Show each line of the listing in which the word "image" occurs.

----------------

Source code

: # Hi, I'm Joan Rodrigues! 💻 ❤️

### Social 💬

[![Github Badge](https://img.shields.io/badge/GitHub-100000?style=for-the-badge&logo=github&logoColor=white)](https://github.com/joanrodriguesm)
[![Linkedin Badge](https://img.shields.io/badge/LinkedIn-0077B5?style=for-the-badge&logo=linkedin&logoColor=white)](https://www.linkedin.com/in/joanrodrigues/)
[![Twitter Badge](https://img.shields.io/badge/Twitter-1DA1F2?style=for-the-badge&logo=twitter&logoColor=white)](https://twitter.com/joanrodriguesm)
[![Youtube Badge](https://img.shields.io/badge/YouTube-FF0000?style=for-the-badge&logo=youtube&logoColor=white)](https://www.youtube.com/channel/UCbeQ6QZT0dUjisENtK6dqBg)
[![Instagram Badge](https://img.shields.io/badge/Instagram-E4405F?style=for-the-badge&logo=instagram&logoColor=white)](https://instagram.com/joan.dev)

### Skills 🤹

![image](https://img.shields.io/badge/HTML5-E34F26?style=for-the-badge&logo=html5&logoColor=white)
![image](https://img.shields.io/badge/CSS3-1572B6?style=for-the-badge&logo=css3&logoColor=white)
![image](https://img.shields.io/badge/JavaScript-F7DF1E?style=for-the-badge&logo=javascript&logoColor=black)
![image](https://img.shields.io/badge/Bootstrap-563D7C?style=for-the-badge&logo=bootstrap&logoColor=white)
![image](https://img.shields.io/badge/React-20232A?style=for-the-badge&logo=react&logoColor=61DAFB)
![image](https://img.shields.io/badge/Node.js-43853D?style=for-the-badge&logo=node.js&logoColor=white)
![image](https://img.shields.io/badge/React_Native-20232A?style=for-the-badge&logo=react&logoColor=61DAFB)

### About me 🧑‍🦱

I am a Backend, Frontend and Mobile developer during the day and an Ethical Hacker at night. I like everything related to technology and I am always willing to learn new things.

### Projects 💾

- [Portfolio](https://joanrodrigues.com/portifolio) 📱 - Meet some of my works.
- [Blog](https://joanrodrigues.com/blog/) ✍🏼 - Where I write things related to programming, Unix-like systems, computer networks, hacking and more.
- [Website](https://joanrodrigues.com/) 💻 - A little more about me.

----------------

Answer below:
![image](https://img.shields.io/badge/HTML5-E34F26?style=for-the-badge&logo=html5&logoColor=white)
![image](https://img.shields.io/badge/CSS3-1572B6?style=for-the-badge&logo=css3&logoColor=white)
![image](https://img.shields.io/badge/JavaScript-F7DF1E?style=for-the-badge&logo=javascript&logoColor=black)
![image](https://img.shields.io/badge/Bootstrap-563D7C?style=for-the-badge&logo=bootstrap&logoColor=white)
![image](https://img.shields.io/badge/React-20232A?style=for-the-badge&logo=react&logoColor=61DAFB)
![image](https://img.shields.io/badge/Node.js-43853D?style=for-the-badge&logo=node.js&logoColor=white)
![image](https://img.shields.io/badge/React_Native-20232A?style=for-the-badge&logo=react&logoColor=61DAFB)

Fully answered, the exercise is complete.